#### YOUR INSTRUCTIONS:
Line for line, return the data exactly, omitting all pictures.

#### DATASET CONTENT:
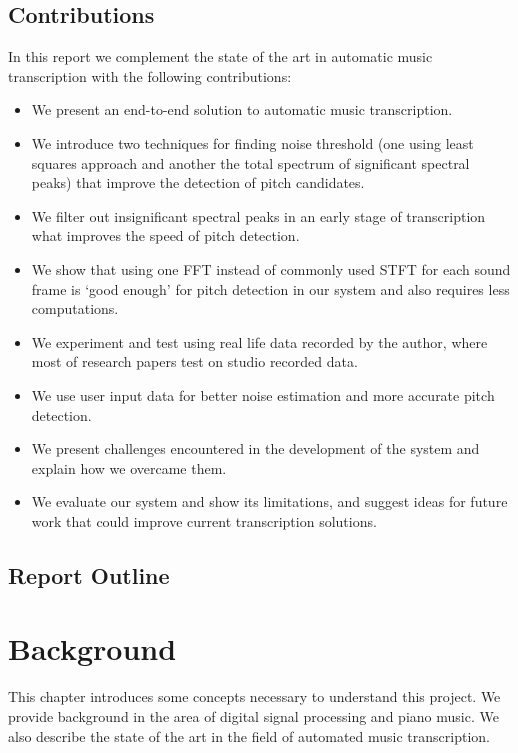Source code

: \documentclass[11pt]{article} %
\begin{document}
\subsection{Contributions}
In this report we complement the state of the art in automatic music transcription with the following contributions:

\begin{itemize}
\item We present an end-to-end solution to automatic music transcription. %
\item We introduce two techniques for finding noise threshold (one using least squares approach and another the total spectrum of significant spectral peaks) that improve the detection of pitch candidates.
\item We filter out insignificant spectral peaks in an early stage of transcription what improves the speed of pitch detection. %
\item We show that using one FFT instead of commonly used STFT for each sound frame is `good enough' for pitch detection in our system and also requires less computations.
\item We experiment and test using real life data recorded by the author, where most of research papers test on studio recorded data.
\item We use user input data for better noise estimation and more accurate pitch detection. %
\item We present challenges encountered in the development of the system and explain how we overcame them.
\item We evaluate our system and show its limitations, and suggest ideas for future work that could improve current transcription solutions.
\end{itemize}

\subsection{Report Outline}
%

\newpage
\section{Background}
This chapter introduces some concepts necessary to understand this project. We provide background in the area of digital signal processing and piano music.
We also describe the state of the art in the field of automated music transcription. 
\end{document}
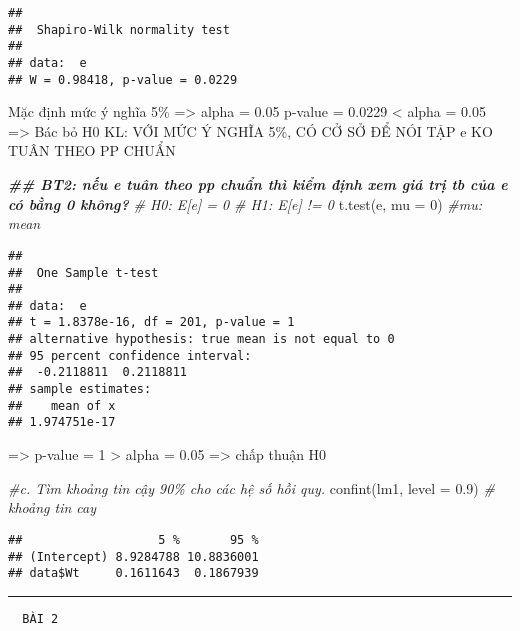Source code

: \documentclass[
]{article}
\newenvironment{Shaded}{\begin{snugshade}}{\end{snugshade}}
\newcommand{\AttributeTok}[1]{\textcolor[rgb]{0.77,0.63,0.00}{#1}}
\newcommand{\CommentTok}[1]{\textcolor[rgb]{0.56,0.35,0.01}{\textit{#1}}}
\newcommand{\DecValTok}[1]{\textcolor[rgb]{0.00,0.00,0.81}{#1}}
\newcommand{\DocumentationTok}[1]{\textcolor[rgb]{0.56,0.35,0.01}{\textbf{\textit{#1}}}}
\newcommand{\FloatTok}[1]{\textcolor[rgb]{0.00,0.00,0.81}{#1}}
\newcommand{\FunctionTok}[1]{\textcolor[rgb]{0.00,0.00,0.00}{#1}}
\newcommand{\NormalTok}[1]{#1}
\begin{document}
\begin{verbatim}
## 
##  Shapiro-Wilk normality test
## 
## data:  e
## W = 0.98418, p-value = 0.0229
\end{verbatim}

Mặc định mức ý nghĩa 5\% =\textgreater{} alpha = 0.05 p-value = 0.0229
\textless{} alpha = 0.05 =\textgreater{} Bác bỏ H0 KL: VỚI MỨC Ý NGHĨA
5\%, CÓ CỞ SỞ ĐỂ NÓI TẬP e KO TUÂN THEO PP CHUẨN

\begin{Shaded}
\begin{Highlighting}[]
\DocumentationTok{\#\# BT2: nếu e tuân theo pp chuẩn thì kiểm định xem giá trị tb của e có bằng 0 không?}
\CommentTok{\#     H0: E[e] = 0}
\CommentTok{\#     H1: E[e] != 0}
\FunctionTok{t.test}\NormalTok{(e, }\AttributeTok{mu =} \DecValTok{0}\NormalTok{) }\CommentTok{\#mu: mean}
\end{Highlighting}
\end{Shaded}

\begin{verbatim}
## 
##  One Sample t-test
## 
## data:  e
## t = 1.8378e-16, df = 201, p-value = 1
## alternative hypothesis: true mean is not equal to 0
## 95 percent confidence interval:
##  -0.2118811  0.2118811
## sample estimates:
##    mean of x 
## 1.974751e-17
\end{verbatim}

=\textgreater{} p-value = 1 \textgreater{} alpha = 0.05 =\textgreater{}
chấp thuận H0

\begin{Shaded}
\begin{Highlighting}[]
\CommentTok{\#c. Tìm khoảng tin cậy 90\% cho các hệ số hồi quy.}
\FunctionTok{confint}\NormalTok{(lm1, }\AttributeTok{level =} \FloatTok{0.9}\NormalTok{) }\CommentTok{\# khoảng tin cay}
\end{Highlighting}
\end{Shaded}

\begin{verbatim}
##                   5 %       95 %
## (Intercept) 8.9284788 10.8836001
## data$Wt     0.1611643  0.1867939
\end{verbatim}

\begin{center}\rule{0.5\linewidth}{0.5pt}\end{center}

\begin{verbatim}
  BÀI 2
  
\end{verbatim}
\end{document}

#### EXERCISE RESPONSE:
Source code

: \documentclass[11pt]{article} %
\begin{document}
\subsection{Contributions}
In this report we complement the state of the art in automatic music transcription with the following contributions:

\begin{itemize}
\item We present an end-to-end solution to automatic music transcription. %
\item We introduce two techniques for finding noise threshold (one using least squares approach and another the total spectrum of significant spectral peaks) that improve the detection of pitch candidates.
\item We filter out insignificant spectral peaks in an early stage of transcription what improves the speed of pitch detection. %
\item We show that using one FFT instead of commonly used STFT for each sound frame is `good enough' for pitch detection in our system and also requires less computations.
\item We experiment and test using real life data recorded by the author, where most of research papers test on studio recorded data.
\item We use user input data for better noise estimation and more accurate pitch detection. %
\item We present challenges encountered in the development of the system and explain how we overcame them.
\item We evaluate our system and show its limitations, and suggest ideas for future work that could improve current transcription solutions.
\end{itemize}

\subsection{Report Outline}
%

\newpage
\section{Background}
This chapter introduces some concepts necessary to understand this project. We provide background in the area of digital signal processing and piano music.
We also describe the state of the art in the field of automated music transcription. 
\end{document}
Source code

: \documentclass[
]{article}
\newenvironment{Shaded}{\begin{snugshade}}{\end{snugshade}}
\newcommand{\AttributeTok}[1]{\textcolor[rgb]{0.77,0.63,0.00}{#1}}
\newcommand{\CommentTok}[1]{\textcolor[rgb]{0.56,0.35,0.01}{\textit{#1}}}
\newcommand{\DecValTok}[1]{\textcolor[rgb]{0.00,0.00,0.81}{#1}}
\newcommand{\DocumentationTok}[1]{\textcolor[rgb]{0.56,0.35,0.01}{\textbf{\textit{#1}}}}
\newcommand{\FloatTok}[1]{\textcolor[rgb]{0.00,0.00,0.81}{#1}}
\newcommand{\FunctionTok}[1]{\textcolor[rgb]{0.00,0.00,0.00}{#1}}
\newcommand{\NormalTok}[1]{#1}
\begin{document}
\begin{verbatim}
## 
##  Shapiro-Wilk normality test
## 
## data:  e
## W = 0.98418, p-value = 0.0229
\end{verbatim}

Mặc định mức ý nghĩa 5\% =\textgreater{} alpha = 0.05 p-value = 0.0229
\textless{} alpha = 0.05 =\textgreater{} Bác bỏ H0 KL: VỚI MỨC Ý NGHĨA
5\%, CÓ CỞ SỞ ĐỂ NÓI TẬP e KO TUÂN THEO PP CHUẨN

\begin{Shaded}
\begin{Highlighting}[]
\DocumentationTok{\#\# BT2: nếu e tuân theo pp chuẩn thì kiểm định xem giá trị tb của e có bằng 0 không?}
\CommentTok{\#     H0: E[e] = 0}
\CommentTok{\#     H1: E[e] != 0}
\FunctionTok{t.test}\NormalTok{(e, }\AttributeTok{mu =} \DecValTok{0}\NormalTok{) }\CommentTok{\#mu: mean}
\end{Highlighting}
\end{Shaded}

\begin{verbatim}
## 
##  One Sample t-test
## 
## data:  e
## t = 1.8378e-16, df = 201, p-value = 1
## alternative hypothesis: true mean is not equal to 0
## 95 percent confidence interval:
##  -0.2118811  0.2118811
## sample estimates:
##    mean of x 
## 1.974751e-17
\end{verbatim}

=\textgreater{} p-value = 1 \textgreater{} alpha = 0.05 =\textgreater{}
chấp thuận H0

\begin{Shaded}
\begin{Highlighting}[]
\CommentTok{\#c. Tìm khoảng tin cậy 90\% cho các hệ số hồi quy.}
\FunctionTok{confint}\NormalTok{(lm1, }\AttributeTok{level =} \FloatTok{0.9}\NormalTok{) }\CommentTok{\# khoảng tin cay}
\end{Highlighting}
\end{Shaded}

\begin{verbatim}
##                   5 %       95 %
## (Intercept) 8.9284788 10.8836001
## data$Wt     0.1611643  0.1867939
\end{verbatim}

\begin{center}\rule{0.5\linewidth}{0.5pt}\end{center}

\begin{verbatim}
  BÀI 2
  
\end{verbatim}
\end{document}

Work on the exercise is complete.